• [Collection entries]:
------------

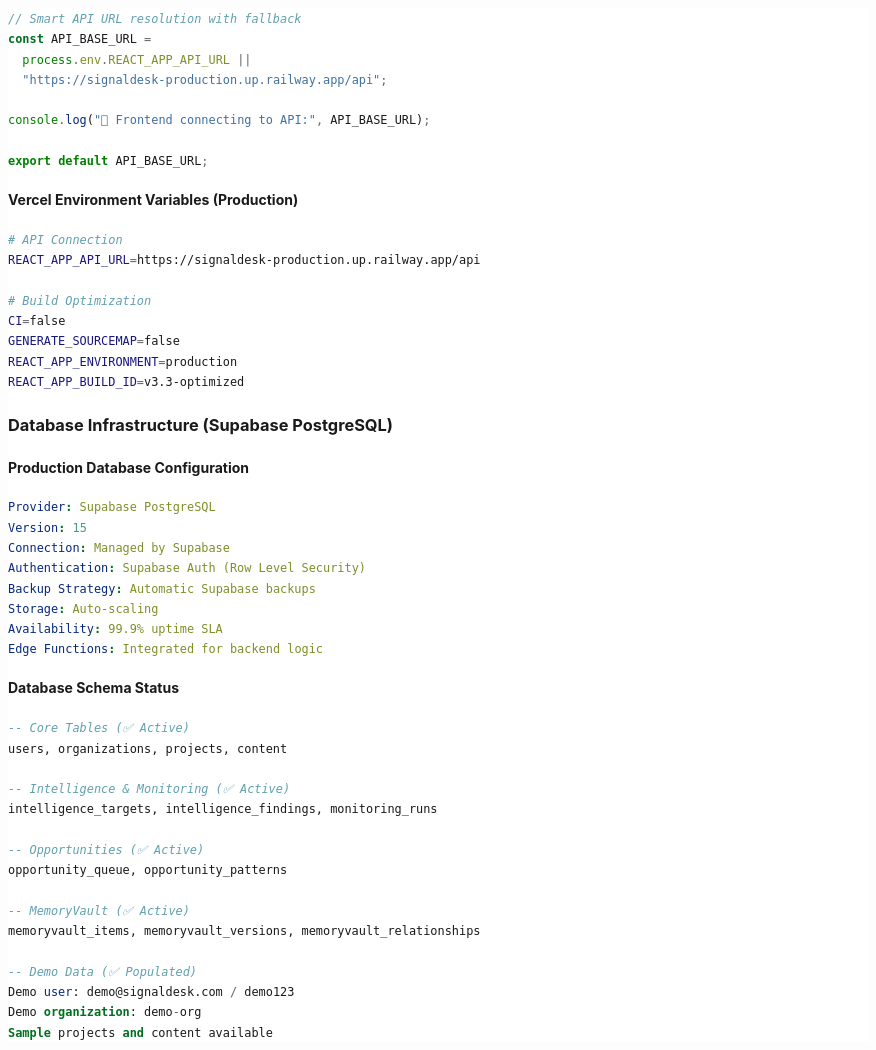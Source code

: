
 ```javascript
// Smart API URL resolution with fallback
const API_BASE_URL =
  process.env.REACT_APP_API_URL ||
  "https://signaldesk-production.up.railway.app/api";

console.log("🔗 Frontend connecting to API:", API_BASE_URL);

export default API_BASE_URL;
```

#### Vercel Environment Variables (Production)

```bash
# API Connection
REACT_APP_API_URL=https://signaldesk-production.up.railway.app/api

# Build Optimization
CI=false
GENERATE_SOURCEMAP=false
REACT_APP_ENVIRONMENT=production
REACT_APP_BUILD_ID=v3.3-optimized
```

### Database Infrastructure (Supabase PostgreSQL)

#### Production Database Configuration

```yaml
Provider: Supabase PostgreSQL
Version: 15
Connection: Managed by Supabase
Authentication: Supabase Auth (Row Level Security)
Backup Strategy: Automatic Supabase backups
Storage: Auto-scaling
Availability: 99.9% uptime SLA
Edge Functions: Integrated for backend logic
```

#### Database Schema Status

```sql
-- Core Tables (✅ Active)
users, organizations, projects, content

-- Intelligence & Monitoring (✅ Active)
intelligence_targets, intelligence_findings, monitoring_runs

-- Opportunities (✅ Active)
opportunity_queue, opportunity_patterns

-- MemoryVault (✅ Active)
memoryvault_items, memoryvault_versions, memoryvault_relationships

-- Demo Data (✅ Populated)
Demo user: demo@signaldesk.com / demo123
Demo organization: demo-org
Sample projects and content available
```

------------

• [TASK TO CARRY OUT]: Print exactly the lines of the records from the one containing "### Database Infrastructure" through the end, and nothing besides them.

• [RESULT]:
### Database Infrastructure (Supabase PostgreSQL)

#### Production Database Configuration

```yaml
Provider: Supabase PostgreSQL
Version: 15
Connection: Managed by Supabase
Authentication: Supabase Auth (Row Level Security)
Backup Strategy: Automatic Supabase backups
Storage: Auto-scaling
Availability: 99.9% uptime SLA
Edge Functions: Integrated for backend logic
```

#### Database Schema Status

```sql
-- Core Tables (✅ Active)
users, organizations, projects, content

-- Intelligence & Monitoring (✅ Active)
intelligence_targets, intelligence_findings, monitoring_runs

-- Opportunities (✅ Active)
opportunity_queue, opportunity_patterns

-- MemoryVault (✅ Active)
memoryvault_items, memoryvault_versions, memoryvault_relationships

-- Demo Data (✅ Populated)
Demo user: demo@signaldesk.com / demo123
Demo organization: demo-org
Sample projects and content available
```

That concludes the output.